When Calvester Sanders was promoted to head of housekeeping at the Redmont Hotel in Birmingham, Alabama, in 2016, she felt conflicted. On the one hand, she was excited about the greater responsibility and better pay. On the other, the thought of managing her staff’s schedules through the hotel’s computer system made her anxious. “I literally didn’t know how to turn it on,” she says.
It was Sanders’s manager who pointed her to the free introductory computer classes at Birmingham Public Library’s Central Branch. Despite her nerves, Sanders started attending about twice a week. Within a month, she’d learned enough to feel confident on the job. “I don’t know why I was afraid of coming into the computer world,” she says. “Now I love it.”

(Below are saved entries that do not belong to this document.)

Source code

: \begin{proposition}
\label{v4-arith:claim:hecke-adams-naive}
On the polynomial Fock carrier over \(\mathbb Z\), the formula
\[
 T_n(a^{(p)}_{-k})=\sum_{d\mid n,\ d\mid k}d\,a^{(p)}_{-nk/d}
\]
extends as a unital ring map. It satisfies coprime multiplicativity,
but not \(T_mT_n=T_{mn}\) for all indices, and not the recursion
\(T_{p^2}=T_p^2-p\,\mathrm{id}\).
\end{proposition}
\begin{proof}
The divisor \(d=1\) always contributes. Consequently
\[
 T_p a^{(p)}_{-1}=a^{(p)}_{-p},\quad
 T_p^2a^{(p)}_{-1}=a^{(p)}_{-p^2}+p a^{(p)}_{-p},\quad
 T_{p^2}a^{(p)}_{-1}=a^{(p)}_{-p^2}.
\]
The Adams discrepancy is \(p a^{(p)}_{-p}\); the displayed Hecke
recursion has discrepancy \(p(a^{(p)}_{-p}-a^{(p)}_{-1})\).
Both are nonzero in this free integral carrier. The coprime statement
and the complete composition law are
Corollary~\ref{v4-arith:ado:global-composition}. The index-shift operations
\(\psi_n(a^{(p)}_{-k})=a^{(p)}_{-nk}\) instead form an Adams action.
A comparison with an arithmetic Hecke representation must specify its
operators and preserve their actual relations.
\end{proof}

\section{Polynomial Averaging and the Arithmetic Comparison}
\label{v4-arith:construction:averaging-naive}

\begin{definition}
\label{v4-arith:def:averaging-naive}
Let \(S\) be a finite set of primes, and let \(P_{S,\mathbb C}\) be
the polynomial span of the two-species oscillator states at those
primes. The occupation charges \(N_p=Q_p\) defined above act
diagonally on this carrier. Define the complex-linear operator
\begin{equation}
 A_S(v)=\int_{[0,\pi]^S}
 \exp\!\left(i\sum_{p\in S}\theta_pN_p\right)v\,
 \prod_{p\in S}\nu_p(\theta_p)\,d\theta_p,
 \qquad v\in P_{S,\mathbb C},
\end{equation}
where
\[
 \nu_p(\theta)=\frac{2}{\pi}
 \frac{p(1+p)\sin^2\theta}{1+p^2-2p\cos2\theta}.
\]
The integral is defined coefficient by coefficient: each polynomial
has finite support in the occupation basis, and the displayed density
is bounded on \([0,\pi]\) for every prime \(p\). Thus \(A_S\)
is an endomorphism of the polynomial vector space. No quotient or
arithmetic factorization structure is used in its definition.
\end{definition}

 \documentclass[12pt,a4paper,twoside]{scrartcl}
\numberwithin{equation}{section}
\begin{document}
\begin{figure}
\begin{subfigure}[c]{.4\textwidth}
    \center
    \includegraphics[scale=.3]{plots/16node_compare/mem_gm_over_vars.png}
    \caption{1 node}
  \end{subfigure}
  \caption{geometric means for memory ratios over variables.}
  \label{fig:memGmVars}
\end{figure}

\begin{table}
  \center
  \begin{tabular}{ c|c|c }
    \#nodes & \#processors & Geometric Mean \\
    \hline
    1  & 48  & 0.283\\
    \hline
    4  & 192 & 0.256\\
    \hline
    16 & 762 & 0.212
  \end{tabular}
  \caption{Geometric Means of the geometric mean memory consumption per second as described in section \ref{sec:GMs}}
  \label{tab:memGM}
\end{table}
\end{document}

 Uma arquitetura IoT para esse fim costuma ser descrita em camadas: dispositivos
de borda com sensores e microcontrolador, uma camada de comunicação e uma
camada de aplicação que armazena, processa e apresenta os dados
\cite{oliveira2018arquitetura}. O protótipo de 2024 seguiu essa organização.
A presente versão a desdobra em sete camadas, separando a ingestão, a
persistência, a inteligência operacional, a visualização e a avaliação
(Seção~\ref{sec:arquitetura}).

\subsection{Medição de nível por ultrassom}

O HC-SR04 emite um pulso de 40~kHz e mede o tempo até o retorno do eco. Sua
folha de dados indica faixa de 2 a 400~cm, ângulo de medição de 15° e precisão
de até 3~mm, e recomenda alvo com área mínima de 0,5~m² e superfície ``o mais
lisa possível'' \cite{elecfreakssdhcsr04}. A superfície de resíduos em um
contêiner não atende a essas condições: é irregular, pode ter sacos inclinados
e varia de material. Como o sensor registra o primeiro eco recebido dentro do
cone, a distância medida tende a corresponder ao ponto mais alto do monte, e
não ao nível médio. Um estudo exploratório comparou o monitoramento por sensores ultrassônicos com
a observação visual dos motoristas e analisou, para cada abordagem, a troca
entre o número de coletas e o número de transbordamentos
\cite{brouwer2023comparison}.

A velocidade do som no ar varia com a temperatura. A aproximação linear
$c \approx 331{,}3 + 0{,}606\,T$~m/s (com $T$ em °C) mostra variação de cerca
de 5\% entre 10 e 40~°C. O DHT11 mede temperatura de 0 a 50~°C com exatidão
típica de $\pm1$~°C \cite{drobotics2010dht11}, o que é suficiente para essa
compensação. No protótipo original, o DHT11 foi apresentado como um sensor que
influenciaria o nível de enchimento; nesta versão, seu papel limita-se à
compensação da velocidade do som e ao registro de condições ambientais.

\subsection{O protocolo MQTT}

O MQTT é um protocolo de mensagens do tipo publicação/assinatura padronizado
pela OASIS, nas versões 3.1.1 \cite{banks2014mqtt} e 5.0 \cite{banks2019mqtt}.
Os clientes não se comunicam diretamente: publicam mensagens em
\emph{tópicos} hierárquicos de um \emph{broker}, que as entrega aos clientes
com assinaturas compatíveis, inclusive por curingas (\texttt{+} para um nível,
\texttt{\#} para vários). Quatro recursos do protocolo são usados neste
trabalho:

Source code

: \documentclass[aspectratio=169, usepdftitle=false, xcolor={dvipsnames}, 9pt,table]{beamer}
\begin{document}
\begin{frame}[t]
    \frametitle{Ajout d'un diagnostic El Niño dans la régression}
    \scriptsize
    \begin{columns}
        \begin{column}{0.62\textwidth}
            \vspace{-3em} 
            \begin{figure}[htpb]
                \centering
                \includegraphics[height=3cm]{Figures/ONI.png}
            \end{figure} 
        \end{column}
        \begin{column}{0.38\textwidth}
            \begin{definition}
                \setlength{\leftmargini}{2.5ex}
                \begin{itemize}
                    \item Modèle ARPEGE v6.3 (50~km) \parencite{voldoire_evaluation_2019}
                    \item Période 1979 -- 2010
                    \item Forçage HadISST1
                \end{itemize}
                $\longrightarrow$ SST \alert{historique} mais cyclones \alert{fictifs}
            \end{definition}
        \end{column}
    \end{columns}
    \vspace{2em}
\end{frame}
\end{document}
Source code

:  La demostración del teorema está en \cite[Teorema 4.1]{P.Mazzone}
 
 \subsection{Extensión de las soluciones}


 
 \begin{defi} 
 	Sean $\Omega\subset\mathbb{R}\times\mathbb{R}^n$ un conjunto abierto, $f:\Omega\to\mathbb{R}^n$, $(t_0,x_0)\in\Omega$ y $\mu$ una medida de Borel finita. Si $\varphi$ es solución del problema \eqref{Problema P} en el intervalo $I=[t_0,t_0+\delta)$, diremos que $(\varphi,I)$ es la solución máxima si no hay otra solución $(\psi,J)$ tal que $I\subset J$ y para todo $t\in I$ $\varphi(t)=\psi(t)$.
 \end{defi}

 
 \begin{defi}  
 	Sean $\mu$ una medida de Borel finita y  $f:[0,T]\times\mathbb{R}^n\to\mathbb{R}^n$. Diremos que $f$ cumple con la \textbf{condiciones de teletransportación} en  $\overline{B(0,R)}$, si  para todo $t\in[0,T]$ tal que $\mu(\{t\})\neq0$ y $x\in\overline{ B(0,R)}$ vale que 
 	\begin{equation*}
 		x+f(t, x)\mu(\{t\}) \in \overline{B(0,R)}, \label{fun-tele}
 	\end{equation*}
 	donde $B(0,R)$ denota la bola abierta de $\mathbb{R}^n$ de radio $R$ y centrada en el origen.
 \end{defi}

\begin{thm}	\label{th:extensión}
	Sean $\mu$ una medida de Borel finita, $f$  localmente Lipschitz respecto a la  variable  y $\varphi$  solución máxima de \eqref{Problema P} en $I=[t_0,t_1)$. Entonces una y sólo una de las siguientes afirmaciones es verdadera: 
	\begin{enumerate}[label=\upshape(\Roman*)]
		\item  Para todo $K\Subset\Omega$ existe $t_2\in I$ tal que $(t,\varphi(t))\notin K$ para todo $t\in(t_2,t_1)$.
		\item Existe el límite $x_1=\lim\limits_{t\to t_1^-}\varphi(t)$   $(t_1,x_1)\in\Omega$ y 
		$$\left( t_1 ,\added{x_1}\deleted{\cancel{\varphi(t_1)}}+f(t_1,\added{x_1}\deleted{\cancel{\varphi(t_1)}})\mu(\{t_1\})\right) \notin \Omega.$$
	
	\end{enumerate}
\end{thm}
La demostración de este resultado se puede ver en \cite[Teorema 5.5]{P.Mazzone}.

The tools of the digital age—computers, the internet, online training programs—are sometimes branded as a threat to the public library’s relevance. But that argument ignores people like Sanders, who value their local branches precisely because of the access they provide to those tools and to educators who know how to use them. Talk to Marijke Visser, associate director and senior policy advocate at the American Library Association, and you’ll hear story after story of patrons accessing libraries in ways that could only happen in the 21st century: ranchers in rural Nebraska bidding virtually at bull auctions; farmers in Iowa using a 3-D printer to create missing tractor pieces; veterans in Kentucky using teleconferencing to connect with their doctors. “If they aren’t library users, people may have a nostalgic view of libraries from when they were kids,” Visser says. “I think people have to experience [today’s libraries] to kind of shake that historical view.”